Microsoft’s tabletop computer could appear in homes in three years or less, the executive in charge of its development said this week.

Since unveiling the Microsoft Surface product last year, the company has gotten plenty of feedback from businesses and enthusiasts who want to get their hands on the technology, said Tom Gibbons, corporate vice president of Microsoft’s Specialized Devices and Applications business. And Gibbons said he feels confident that the touch-based computer could be affordable enough for consumers in three years or less. “In the three-year time window, we absolutely see how to get there,” Gibbons said. “If we can beat that, we’ll try to beat that.”
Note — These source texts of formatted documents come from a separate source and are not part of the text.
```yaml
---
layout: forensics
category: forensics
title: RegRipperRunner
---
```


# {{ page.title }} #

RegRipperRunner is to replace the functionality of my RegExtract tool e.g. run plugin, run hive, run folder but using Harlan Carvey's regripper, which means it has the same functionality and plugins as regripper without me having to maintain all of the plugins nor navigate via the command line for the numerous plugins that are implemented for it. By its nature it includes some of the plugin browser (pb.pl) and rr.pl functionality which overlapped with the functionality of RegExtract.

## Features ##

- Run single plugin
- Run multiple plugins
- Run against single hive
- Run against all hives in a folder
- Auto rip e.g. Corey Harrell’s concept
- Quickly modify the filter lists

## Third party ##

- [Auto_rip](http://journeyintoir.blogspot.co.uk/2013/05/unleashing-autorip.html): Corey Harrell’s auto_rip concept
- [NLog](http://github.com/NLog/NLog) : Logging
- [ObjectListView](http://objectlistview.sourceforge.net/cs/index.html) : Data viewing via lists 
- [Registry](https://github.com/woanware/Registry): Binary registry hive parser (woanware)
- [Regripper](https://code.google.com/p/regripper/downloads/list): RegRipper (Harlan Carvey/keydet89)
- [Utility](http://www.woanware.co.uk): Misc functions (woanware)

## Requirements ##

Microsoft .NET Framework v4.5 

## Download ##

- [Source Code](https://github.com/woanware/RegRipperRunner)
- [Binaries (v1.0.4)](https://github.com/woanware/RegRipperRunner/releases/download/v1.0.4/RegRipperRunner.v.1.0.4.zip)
Surface is a computer built into a coffee table, and its 30-inch screen is controlled by touch rather than by a mouse or keyboard. (The complex manufacturing, of course, makes it expensive — the commercial version will be priced between $5,000 and $10,000) Though the concept is similar to Apple’s touchscreen iPhone, the implementation of the technology is quite different. Surface works using digital cameras under the glass, which track movements above.
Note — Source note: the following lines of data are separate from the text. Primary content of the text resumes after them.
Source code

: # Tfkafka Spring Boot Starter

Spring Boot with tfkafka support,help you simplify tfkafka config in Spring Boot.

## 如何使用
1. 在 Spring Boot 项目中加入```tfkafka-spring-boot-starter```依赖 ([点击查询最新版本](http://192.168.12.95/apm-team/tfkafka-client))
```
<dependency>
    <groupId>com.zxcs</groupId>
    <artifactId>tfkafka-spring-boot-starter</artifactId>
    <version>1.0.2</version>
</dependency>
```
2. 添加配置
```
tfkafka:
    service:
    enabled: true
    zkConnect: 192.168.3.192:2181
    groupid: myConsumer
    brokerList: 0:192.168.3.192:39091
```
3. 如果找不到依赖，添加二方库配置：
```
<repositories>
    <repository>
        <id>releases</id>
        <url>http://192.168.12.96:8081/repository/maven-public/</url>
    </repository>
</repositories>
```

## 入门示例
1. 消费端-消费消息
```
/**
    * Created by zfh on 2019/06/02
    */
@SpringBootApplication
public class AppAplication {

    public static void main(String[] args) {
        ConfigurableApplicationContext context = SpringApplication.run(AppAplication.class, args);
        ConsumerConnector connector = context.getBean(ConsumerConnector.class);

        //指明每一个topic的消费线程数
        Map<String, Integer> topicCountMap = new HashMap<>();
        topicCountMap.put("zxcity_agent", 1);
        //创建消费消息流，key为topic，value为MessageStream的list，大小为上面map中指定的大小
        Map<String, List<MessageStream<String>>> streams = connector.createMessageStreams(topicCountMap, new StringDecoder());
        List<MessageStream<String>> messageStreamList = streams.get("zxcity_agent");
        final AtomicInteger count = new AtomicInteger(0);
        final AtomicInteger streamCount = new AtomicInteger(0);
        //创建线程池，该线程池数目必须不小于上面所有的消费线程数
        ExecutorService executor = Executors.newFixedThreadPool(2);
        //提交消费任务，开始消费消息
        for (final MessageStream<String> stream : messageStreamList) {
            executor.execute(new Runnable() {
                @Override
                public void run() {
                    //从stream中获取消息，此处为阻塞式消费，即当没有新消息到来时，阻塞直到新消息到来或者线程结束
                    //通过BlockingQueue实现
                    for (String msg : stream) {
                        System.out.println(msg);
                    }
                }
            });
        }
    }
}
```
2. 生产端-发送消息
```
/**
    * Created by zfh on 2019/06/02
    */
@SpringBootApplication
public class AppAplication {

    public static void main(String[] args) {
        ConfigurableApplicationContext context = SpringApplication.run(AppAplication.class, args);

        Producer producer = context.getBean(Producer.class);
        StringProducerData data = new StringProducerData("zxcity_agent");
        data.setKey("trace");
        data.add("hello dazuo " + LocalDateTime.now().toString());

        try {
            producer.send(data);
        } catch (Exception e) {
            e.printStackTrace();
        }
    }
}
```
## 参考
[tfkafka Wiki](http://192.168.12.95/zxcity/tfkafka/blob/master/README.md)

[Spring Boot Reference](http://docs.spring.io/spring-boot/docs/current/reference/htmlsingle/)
Because of that design, Surface can be used to track objects, not just gestures. For example, in one Microsoft demonstration, special coasters are used on the Surface table to show how it might identify a drink in a bar, and allow a patron to reorder digitally.
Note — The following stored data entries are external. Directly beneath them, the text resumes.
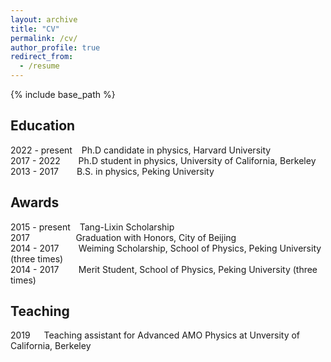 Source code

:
 ```yaml
---
layout: archive
title: "CV"
permalink: /cv/
author_profile: true
redirect_from:
  - /resume
---
```


{% include base_path %}

Education
-----
2022 - present  &ensp; Ph.D candidate in physics, Harvard University  
2017 - 2022 &emsp;&ensp; Ph.D student in physics, University of California, Berkeley  
2013 - 2017 &emsp;&ensp; B.S. in physics, Peking University  
 

Awards
-----
2015 - present &ensp; Tang-Lixin Scholarship  
2017 &emsp;&emsp;&emsp;&emsp;&ensp;&thinsp;  Graduation with Honors, City of Beijing  
2014 - 2017 &emsp;&ensp;&thinsp;  Weiming Scholarship, School of Physics, Peking University (three times)  
2014 - 2017 &emsp;&ensp;&thinsp;  Merit Student, School of Physics, Peking University (three times)  

  
Teaching
-----
2019 &emsp; Teaching assistant for Advanced AMO Physics at Unversity of California, Berkeley
  
  
<!-- Talks
======
  <ul>{% for post in site.talks %}
    {% include archive-single-talk-cv.html %}
  {% endfor %}</ul> -->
Gibbons said Surface has plenty of buzz; Microsoft has gotten 2,000 inquiries from 50 governments or corporations, stretching across 25 industries. But for now, his focus is on getting the first units shipped out to customers. “We’re running a couple of months later than I’d like with our deployments,” Gibbons said. The reason: Because a tabletop interface is so new, customers have needed extra help designing custom software. “While I was hoping we’d have something out now, we’ll definitely have something out in the next couple of months.”

Practicality is another question. While the possibilities for gaming, retail and hospitality are pretty obvious, it’s not clear where Surface would go beyond that. As JupiterResearch analyst Michael Gartenberg put it in his first look at the technology last May, “Yes it’s a PC; but you’d never know it was running Windows, and while it could run Office, that’s not something it’s ever likely to do.” Of course, Gartenberg meant that as a compliment, but it hints at other questions of practicality. What do you do, for instance, when your digital coffee table crashes?

But those are questions for later. Now it’s about the thrill of innovation, which Microsoft CEO Steve Ballmer seemed to feel for Surface at a meeting with analysts last month when he said the company will push to get a consumer version ready.

“We’ve had more pushback to get a consumer version of the Surface in-market than you can shake a stick at,” Ballmer said. “We will follow our noses in terms of consumer interest and make a set of investments that try to take some steps toward making Surface a consumer product, and also scaling up the industrial design.”